> [HOW TO COMPLETE THIS TASK]: Only the lines from the beginning of the material below through the line with "LD was suggested" should be retyped exactly, and pictures are to be skipped.

> [DATA EXTRACT]:

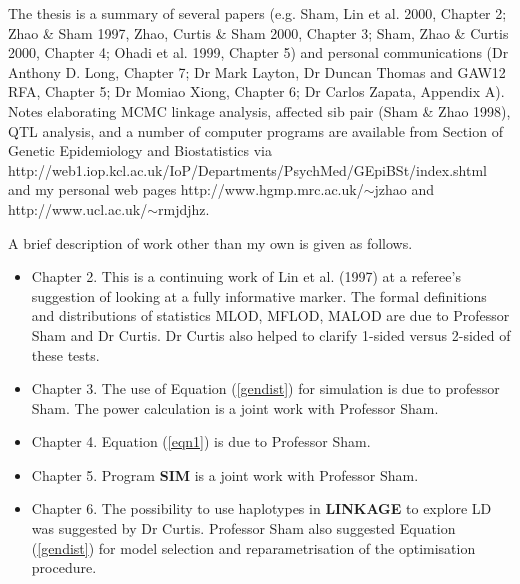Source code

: The thesis is a summary of several papers (e.g.  Sham, Lin et al.  2000,
Chapter 2; Zhao \& Sham 1997, Zhao, Curtis \& Sham 2000, Chapter 3; Sham, Zhao
\& Curtis 2000, Chapter 4; Ohadi et al.  1999, Chapter 5) and personal
communications (Dr Anthony D.  Long, Chapter 7; Dr Mark Layton, Dr Duncan
Thomas and GAW12 RFA, Chapter 5; Dr Momiao Xiong, Chapter 6; Dr Carlos Zapata,
Appendix A).  Notes elaborating MCMC linkage analysis, affected sib pair (Sham
\& Zhao 1998), QTL analysis, and a number of computer programs are available
from Section of Genetic Epidemiology and Biostatistics via
http://web1.iop.kcl.ac.uk/IoP/Departments/PsychMed/GEpiBSt/index.shtml and my 
personal web pages http://www.hgmp.mrc.ac.uk/$\sim$jzhao and 
http://www.ucl.ac.uk/$\sim$rmjdjhz.

A brief description of work other than my own is given as follows.

\begin{itemize}

\item Chapter 2.  This is a continuing work of Lin et al.  (1997) at a
referee's suggestion of looking at a fully informative marker.  The formal
definitions and distributions of statistics MLOD, MFLOD, MALOD are due to
Professor Sham and Dr Curtis.  Dr Curtis also helped to clarify 1-sided versus
2-sided of these tests.

\item Chapter 3.  The use of Equation (\ref{gendist}) for simulation is due to
professor Sham. The power calculation is a joint work with Professor Sham.

\item Chapter 4. Equation (\ref{eqn1}) is due to Professor Sham.

\item Chapter 5. Program {\bf SIM} is a joint work with Professor Sham.

\item Chapter 6.  The possibility to use haplotypes in {\bf LINKAGE} to explore
LD was suggested by Dr Curtis.  Professor Sham also suggested Equation
(\ref{gendist}) for model selection and reparametrisation of the optimisation
procedure.

\end{itemize}
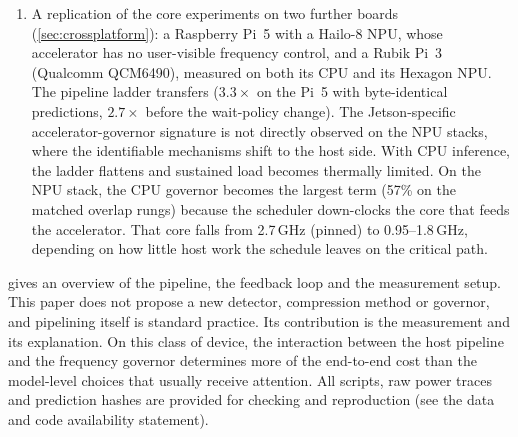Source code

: \begin{enumerate}
  pipeline (\cref{sec:model}). Lower input resolution buys 27\% throughput in
  a naive pipeline but only 2--4\% in an optimized one (6--10\% with
  Python's cyclic garbage collector disabled). The compression and
  routing attempts are reported as negative results. On YOLO26s and
  YOLOv10n, the pipeline effects are comparable to YOLO26n's
  ($5.6$--$6.9\times$ over the standard predictor).
\item A replication of the core experiments on two further boards
  (\cref{sec:crossplatform}): a Raspberry Pi~5 with a Hailo-8 NPU,
  whose accelerator has no user-visible frequency control, and a Rubik
  Pi~3 (Qualcomm QCM6490), measured on both its CPU and its Hexagon
  NPU. The pipeline ladder transfers ($3.3\times$ on the Pi~5 with
  byte-identical predictions, $2.7\times$ before the wait-policy
  change). The Jetson-specific accelerator-governor signature is not
  directly observed on the NPU stacks, where the identifiable mechanisms
  shift to the host side. With CPU inference, the ladder flattens and
  sustained load becomes thermally limited. On the NPU stack, the CPU
  governor becomes the largest term (57\% on the matched overlap rungs)
  because the scheduler down-clocks the core that feeds the
  accelerator. That core falls from 2.7\,GHz (pinned) to
  0.95--1.8\,GHz, depending on how little host work the schedule leaves
  on the critical path.
\end{enumerate}

 gives an overview of the pipeline, the feedback
loop and the measurement setup. This paper does not propose a new
detector, compression method or governor, and pipelining itself is
standard practice. Its contribution
is the measurement and its explanation. On this class of device, the
interaction between the host pipeline and the frequency governor
determines more of the end-to-end cost than the model-level choices
that usually receive attention. All scripts, raw power traces and
prediction hashes are provided for checking and reproduction (see the
data and code availability statement).
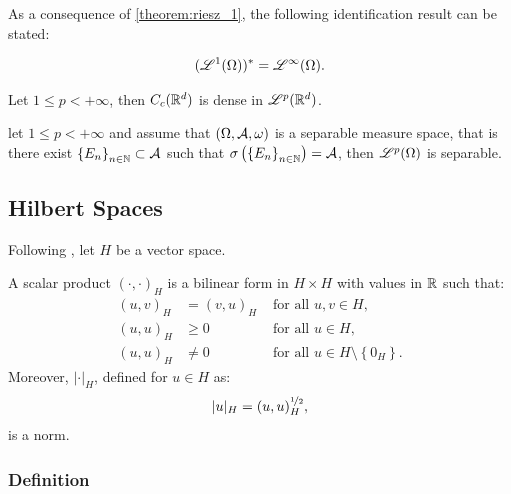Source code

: As a consequence of \cref{theorem:riesz_1}, the following identification result can be stated:

\begin{theorem}
    \begin{align}
        (\mathscr{L}^{1}(\Omega))^* = \mathscr{L}^{\infty}(\Omega).
    \end{align}
\end{theorem}

\begin{theorem}
    Let $1 \leq p < +\infty$, then $C_c(\mathbb{R}^{d})$ is dense in $\mathscr{L}^{p}(\mathbb{R}^{d})$.
\end{theorem}

\begin{theorem}
    let $1 \leq p < +\infty$ and assume that $(\Omega, \mathcal{A}, \omega)$ is a separable measure space, that is there exist $\left\{ E_n \right\}_{n \in \mathbb{N}} \subset \mathcal{A}$ such that $\sigma \left( \left\{ E_n \right\}_{n \in \mathbb{N}} \right) = \mathcal{A}$, then $\mathscr{L}^{p}(\Omega)$ is separable.
\end{theorem}

\newpage
\subsection{Hilbert Spaces}

Following \cite[p.~131]{Brezis2010}, let $H$ be a vector space.

\begin{definition}
    A scalar product $\left( \cdot, \cdot \right)_H$ is a bilinear form in $H \times H$ with values in $\mathbb{R}$ such that:
    \begin{align}
        (u, v)_H & = (v, u)_H &\text{ for all } u, v \in H, \\
        (u, u)_H & \geq 0 &\text{ for all } u \in H, \\
        (u, u)_H & \neq 0 &\text{ for all } u \in H \setminus \left\{ 0_H \right\}.
    \end{align}
    Moreover, $\lvert \cdot \rvert_H$, defined for $u \in H$ as:
    \begin{align} %
        \lvert u \rvert_H = (u, u)_H^{\nicefrac12},
    \end{align}
    is a norm.
\end{definition}

\subsubsection{Definition}

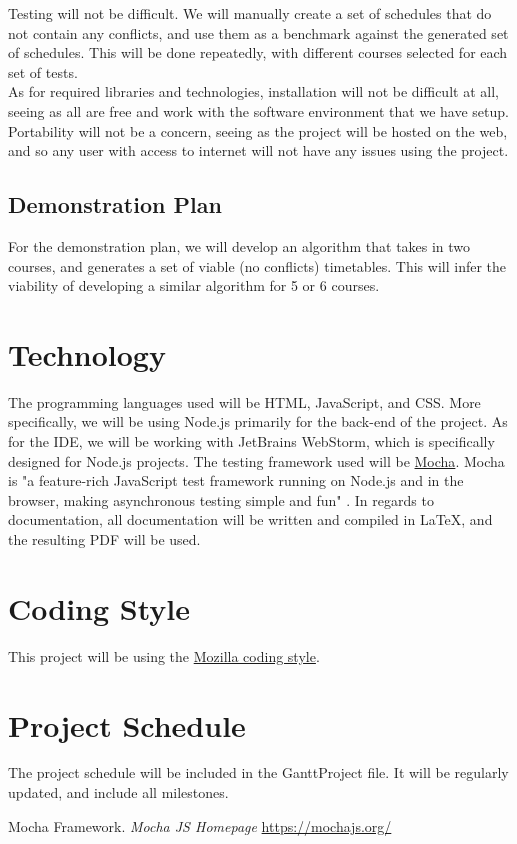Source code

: \documentclass[12pt]{article}
\begin{document}
Testing will not be difficult. We will manually create a set of schedules that do not contain any conflicts, and use them as a benchmark against the generated set of schedules. This will be done repeatedly, with different courses selected for each set of tests. \\

As for required libraries and technologies, installation will not be difficult at all, seeing as all are free and work with the software environment that we have setup. Portability will not be a concern, seeing as the project will be hosted on the web, and so any user with access to internet will not have any issues using the project.

\newpage
\subsection{Demonstration Plan}
For the demonstration plan, we will develop an algorithm that takes in two courses, and generates a set of viable (no conflicts) timetables. This will infer the viability of developing a similar algorithm for 5 or 6 courses.
\section{Technology}
The programming languages used will be HTML, JavaScript, and CSS. More specifically, we will be using Node.js primarily for the back-end of the project. As for the IDE, we will be working with JetBrains WebStorm, which is specifically designed for Node.js projects. The testing framework used will be \href{https://mochajs.org/}{Mocha}. Mocha is "a feature-rich JavaScript test framework running on Node.js and in the browser, making asynchronous testing simple and fun" \cite{1}. In regards to documentation, all documentation will be written and compiled in \LaTeX , and the resulting PDF will be used.
\section{Coding Style}
This project will be using the \href{https://developer.mozilla.org/en-US/docs/Mozilla/Developer_guide/Coding_Style}{Mozilla coding style}.
\section{Project Schedule}
The project schedule will be included in the GanttProject file. It will be regularly updated, and include all milestones. 



\begin{thebibliography}{9}
Mocha Framework.
\textit{Mocha JS Homepage}
\url{https://mochajs.org/}


 
\end{thebibliography}
\end{document}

> [ANSWER SECTION]:
Source code

: The thesis is a summary of several papers (e.g.  Sham, Lin et al.  2000,
Chapter 2; Zhao \& Sham 1997, Zhao, Curtis \& Sham 2000, Chapter 3; Sham, Zhao
\& Curtis 2000, Chapter 4; Ohadi et al.  1999, Chapter 5) and personal
communications (Dr Anthony D.  Long, Chapter 7; Dr Mark Layton, Dr Duncan
Thomas and GAW12 RFA, Chapter 5; Dr Momiao Xiong, Chapter 6; Dr Carlos Zapata,
Appendix A).  Notes elaborating MCMC linkage analysis, affected sib pair (Sham
\& Zhao 1998), QTL analysis, and a number of computer programs are available
from Section of Genetic Epidemiology and Biostatistics via
http://web1.iop.kcl.ac.uk/IoP/Departments/PsychMed/GEpiBSt/index.shtml and my 
personal web pages http://www.hgmp.mrc.ac.uk/$\sim$jzhao and 
http://www.ucl.ac.uk/$\sim$rmjdjhz.

A brief description of work other than my own is given as follows.

\begin{itemize}

\item Chapter 2.  This is a continuing work of Lin et al.  (1997) at a
referee's suggestion of looking at a fully informative marker.  The formal
definitions and distributions of statistics MLOD, MFLOD, MALOD are due to
Professor Sham and Dr Curtis.  Dr Curtis also helped to clarify 1-sided versus
2-sided of these tests.

\item Chapter 3.  The use of Equation (\ref{gendist}) for simulation is due to
professor Sham. The power calculation is a joint work with Professor Sham.

\item Chapter 4. Equation (\ref{eqn1}) is due to Professor Sham.

\item Chapter 5. Program {\bf SIM} is a joint work with Professor Sham.

\item Chapter 6.  The possibility to use haplotypes in {\bf LINKAGE} to explore
LD was suggested by Dr Curtis.  Professor Sham also suggested Equation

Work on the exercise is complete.